Tiba-tiba terdengar suara mortir yang melengking tinggi diikuti ledakan sekitar 30 meter dari parit yang kami buat minggu lalu. Akan terus seperti ini sampe besok pagi. Mereka terus menembakkan mortir setiap beberapa jam. Kugenggap erat-erat carbinesku. Entah kenapa seolah-olah senapan ini dapat menenangkan hatiku.
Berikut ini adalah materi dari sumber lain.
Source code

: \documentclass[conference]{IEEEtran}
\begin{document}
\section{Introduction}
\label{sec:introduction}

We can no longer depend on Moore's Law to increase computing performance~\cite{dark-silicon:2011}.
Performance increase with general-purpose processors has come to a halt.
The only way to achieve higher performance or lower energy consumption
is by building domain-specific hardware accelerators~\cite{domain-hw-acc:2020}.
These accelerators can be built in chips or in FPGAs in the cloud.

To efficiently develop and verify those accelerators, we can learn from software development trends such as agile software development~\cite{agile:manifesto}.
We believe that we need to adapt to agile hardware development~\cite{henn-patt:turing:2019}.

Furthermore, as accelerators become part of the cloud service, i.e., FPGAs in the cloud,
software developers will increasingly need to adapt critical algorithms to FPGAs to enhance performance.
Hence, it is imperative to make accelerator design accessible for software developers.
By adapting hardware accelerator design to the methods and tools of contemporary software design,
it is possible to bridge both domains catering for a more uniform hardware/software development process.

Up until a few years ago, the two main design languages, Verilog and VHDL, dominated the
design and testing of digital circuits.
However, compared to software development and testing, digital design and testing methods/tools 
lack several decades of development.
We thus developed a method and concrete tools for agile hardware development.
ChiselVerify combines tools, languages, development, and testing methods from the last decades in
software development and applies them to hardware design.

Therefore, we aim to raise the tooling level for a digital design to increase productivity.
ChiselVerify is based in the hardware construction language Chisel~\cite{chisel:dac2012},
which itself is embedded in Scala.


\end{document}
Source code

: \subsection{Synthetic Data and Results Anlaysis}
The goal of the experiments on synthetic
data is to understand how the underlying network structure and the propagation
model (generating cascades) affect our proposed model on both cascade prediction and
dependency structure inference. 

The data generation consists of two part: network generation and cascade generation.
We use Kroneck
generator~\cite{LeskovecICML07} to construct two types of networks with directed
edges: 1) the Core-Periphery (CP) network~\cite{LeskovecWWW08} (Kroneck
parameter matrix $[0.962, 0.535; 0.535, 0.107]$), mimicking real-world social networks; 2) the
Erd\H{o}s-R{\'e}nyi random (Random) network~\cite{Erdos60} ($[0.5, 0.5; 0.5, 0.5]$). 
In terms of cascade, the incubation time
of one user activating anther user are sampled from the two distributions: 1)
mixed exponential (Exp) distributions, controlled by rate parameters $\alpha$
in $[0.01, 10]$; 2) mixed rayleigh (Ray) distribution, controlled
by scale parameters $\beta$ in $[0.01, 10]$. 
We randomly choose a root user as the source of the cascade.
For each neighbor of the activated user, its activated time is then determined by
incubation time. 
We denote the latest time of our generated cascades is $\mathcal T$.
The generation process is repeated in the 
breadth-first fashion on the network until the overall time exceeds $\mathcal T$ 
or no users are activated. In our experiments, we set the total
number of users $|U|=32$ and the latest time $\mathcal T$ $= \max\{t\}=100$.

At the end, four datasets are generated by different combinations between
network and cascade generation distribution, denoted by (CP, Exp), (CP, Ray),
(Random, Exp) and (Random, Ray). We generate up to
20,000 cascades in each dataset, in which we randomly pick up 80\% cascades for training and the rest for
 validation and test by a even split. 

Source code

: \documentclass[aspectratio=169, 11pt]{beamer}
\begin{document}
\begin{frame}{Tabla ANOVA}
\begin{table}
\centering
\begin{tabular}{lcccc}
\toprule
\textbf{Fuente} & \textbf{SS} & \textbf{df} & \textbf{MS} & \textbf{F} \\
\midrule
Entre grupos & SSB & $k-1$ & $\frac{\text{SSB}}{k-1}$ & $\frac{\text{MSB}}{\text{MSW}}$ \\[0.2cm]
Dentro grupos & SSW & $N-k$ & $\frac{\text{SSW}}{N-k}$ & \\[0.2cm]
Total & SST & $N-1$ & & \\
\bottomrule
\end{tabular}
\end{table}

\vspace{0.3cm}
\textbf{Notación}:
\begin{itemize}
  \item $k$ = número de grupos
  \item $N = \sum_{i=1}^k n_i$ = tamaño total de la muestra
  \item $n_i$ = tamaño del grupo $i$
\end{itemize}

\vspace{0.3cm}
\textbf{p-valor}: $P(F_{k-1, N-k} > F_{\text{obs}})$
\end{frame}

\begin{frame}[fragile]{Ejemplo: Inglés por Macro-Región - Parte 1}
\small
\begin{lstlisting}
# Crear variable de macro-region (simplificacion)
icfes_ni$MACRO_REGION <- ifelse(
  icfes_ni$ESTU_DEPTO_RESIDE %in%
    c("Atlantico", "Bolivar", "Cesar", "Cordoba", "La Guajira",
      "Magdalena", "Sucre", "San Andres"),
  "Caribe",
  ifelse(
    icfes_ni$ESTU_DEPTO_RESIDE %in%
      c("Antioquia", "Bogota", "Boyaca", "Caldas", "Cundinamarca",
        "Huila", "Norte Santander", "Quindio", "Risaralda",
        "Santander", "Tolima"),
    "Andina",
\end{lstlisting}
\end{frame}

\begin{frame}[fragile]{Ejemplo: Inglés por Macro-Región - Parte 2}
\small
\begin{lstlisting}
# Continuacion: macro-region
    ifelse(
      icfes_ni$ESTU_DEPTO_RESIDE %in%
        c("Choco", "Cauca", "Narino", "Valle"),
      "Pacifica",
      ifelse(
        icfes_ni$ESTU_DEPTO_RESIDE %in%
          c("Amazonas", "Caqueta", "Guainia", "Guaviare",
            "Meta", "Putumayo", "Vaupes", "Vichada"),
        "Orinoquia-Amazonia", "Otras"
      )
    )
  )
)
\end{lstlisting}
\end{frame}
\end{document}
Dari jauh terdengar suara ember kaleng samar-samar. Ah.. makan malam.. selama perang ini berlangsung, hanya suara ember itu yang terdengar paling indah ditelingaku. Terlihat george tergopoh-gopoh membawa seember roti untuk kami yang berada dibarisan depan. "Satu orang satu.. satu orang satu, tadi pagi gudang makanan terbakar, tinggal ini yang tersisa, kita harus menunggu bantuan logistik" kata george.
Tak ada yang dapat kami lakukan, sepotong roti gandum harus bisa membuat kami keyang, setidaknya sampe besok pagi. Setelah george selesai membagikan dia segera bergegas merangkak lagi menuju garis pertahanan berikutnya,
Dari hari-kehari, dia menyebrangi untuk mengantarkan kami makanan dan amunisi. Entah apa kami tanpanya. Kedatangannya sangat aku rindukan, seandainya dia wanita, pasti sudah aku nikahi dia.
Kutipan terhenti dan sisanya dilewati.